A stable and efficient electrochemical sensor for hydroquinone and catechol detection in real-world water samples using mesoporous CaM@rGO nanocomposite

Hydroquinone (HQ) and catechol (CC) are widespread environmental pollutants known for their high toxicity and poor biodegradability. Herein, we devised an electrochemical sensor for sensitive and selective detection of HQ and CC. The glassy carbon electrode (GCE) was meticulously modified by using the Ca-perovskite (CaTiO 3 /GCE), zinc-based metal-organic frameworks (Zn-MOF/GCE), and their nanocomposite with reduced graphene oxide (rGO), i.e., CaTiO 3 -Zn-MoF@rGO/GCE (CaM@rGO/GCE). The CaM@rGO/GCE sensor showed stupendous electrochemical performance due to the synergistic effects of rGO's high conductivity and Ca-perovskite's electrocatalytic activity. Furthermore, the Zn-MOF component ensures the sensor's remarkable stability. The developed sensor boasts impressive selectivity towards HQ and CC, achieving exceptionally low detection limits (0.0086 µM (S/N = 3) for HQ, 0.0115 µM (S/N = 3) for CC), and broad linear ranges (0.05–105 µM for HQ, 0.05–120 µM for CC).
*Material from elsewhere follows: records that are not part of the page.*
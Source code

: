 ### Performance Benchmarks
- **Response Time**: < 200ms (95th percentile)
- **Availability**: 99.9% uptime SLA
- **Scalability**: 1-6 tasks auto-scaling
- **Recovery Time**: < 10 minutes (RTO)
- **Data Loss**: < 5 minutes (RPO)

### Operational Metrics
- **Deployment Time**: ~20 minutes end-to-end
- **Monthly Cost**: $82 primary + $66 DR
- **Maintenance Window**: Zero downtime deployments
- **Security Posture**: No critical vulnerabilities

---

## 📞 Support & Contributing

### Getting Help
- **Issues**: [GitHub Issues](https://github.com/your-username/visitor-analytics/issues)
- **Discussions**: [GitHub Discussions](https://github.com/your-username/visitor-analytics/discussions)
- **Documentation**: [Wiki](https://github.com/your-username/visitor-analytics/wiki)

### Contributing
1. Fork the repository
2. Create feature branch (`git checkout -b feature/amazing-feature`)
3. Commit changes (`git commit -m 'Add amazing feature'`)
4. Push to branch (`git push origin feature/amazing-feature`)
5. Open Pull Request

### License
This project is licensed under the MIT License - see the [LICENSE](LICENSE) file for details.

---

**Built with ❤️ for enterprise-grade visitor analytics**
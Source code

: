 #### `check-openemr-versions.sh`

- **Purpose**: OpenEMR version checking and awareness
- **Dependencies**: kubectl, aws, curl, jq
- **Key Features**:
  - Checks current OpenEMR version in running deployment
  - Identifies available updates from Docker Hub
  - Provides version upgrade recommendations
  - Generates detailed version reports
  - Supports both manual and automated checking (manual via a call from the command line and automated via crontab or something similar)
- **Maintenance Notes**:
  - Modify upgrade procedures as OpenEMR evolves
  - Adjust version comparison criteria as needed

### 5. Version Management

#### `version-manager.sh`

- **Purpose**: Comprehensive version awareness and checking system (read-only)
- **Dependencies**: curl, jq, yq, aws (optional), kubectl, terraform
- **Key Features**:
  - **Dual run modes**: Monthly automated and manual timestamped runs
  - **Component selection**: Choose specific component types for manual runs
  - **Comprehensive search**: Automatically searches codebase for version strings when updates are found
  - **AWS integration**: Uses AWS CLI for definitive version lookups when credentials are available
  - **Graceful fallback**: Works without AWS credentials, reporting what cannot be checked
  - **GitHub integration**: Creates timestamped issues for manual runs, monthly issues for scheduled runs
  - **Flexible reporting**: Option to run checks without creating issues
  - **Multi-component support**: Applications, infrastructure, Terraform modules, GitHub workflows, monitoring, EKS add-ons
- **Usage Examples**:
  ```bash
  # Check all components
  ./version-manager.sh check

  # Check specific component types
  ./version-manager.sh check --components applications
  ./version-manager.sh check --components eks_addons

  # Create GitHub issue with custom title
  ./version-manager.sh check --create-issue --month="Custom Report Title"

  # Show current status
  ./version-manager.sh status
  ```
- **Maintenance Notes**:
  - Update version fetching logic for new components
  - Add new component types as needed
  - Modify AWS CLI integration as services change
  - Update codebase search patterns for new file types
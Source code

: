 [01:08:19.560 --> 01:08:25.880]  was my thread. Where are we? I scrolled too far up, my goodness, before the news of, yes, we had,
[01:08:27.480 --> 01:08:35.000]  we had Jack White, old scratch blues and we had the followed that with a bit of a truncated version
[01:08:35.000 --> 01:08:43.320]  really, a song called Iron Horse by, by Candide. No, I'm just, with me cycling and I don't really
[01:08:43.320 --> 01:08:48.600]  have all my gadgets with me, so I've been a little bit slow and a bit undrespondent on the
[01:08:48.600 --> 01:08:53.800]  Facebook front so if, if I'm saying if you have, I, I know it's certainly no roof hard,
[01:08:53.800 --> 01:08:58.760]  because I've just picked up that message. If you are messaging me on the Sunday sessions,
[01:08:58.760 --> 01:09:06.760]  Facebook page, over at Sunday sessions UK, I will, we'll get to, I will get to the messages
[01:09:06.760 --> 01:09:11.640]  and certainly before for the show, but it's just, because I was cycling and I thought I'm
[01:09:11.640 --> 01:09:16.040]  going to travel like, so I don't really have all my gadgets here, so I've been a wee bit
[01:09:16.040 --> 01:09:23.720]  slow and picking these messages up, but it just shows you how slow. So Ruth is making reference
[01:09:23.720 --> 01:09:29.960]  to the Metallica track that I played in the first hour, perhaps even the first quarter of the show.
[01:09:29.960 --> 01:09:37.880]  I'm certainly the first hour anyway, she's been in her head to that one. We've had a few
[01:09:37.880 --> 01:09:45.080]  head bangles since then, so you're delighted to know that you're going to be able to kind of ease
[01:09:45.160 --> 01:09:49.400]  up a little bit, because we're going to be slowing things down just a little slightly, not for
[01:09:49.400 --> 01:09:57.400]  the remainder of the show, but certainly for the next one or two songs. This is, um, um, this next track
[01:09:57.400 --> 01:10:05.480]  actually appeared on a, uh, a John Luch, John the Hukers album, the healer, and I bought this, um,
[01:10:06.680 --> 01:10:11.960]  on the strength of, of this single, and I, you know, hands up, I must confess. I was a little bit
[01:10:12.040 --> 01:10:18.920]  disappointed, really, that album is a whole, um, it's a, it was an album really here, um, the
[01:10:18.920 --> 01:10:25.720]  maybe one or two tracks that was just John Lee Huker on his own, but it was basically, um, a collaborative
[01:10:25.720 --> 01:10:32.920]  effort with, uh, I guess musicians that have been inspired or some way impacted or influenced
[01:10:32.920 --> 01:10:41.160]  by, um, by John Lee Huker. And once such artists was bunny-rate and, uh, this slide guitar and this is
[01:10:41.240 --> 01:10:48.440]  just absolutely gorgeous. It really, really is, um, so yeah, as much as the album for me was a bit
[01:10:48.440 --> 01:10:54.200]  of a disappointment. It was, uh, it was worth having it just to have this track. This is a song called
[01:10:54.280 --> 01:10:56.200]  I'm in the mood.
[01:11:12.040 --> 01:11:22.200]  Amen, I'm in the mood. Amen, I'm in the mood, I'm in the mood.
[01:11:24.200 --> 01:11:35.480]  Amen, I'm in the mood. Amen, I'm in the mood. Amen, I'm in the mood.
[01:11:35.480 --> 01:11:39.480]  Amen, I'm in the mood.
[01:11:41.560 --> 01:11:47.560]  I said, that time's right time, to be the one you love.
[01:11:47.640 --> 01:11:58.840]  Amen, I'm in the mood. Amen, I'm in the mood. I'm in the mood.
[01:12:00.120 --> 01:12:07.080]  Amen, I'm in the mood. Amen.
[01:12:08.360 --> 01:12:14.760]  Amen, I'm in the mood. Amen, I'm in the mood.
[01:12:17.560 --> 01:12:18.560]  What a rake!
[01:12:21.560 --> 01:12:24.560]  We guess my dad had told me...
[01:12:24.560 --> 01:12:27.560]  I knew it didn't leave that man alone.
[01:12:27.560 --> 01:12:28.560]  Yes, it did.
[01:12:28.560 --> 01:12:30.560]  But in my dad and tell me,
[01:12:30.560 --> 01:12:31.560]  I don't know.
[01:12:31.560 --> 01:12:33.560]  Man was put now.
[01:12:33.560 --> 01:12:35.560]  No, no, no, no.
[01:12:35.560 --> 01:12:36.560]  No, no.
The sensor shows better sensitivity to hydroquinone (HQ) than catechol (CC) due to the absence of intramolecular hydrogen bonding in HQ. The sensor's real-world applicability was validated by analyzing environmental water samples, demonstrating its immense potential for practical environmental monitoring. • Development of stupendous CaTiO 3 -Zn-MoF@rGO/GCE electrochemical sensor. • Development of a method for improving electrocatalyst stability of the sensor. • Detection of HQ and CC with LOD of 0.0086 µM and 0.0115 µM. • In real-time sample analysis, the sensors were proven to be useful.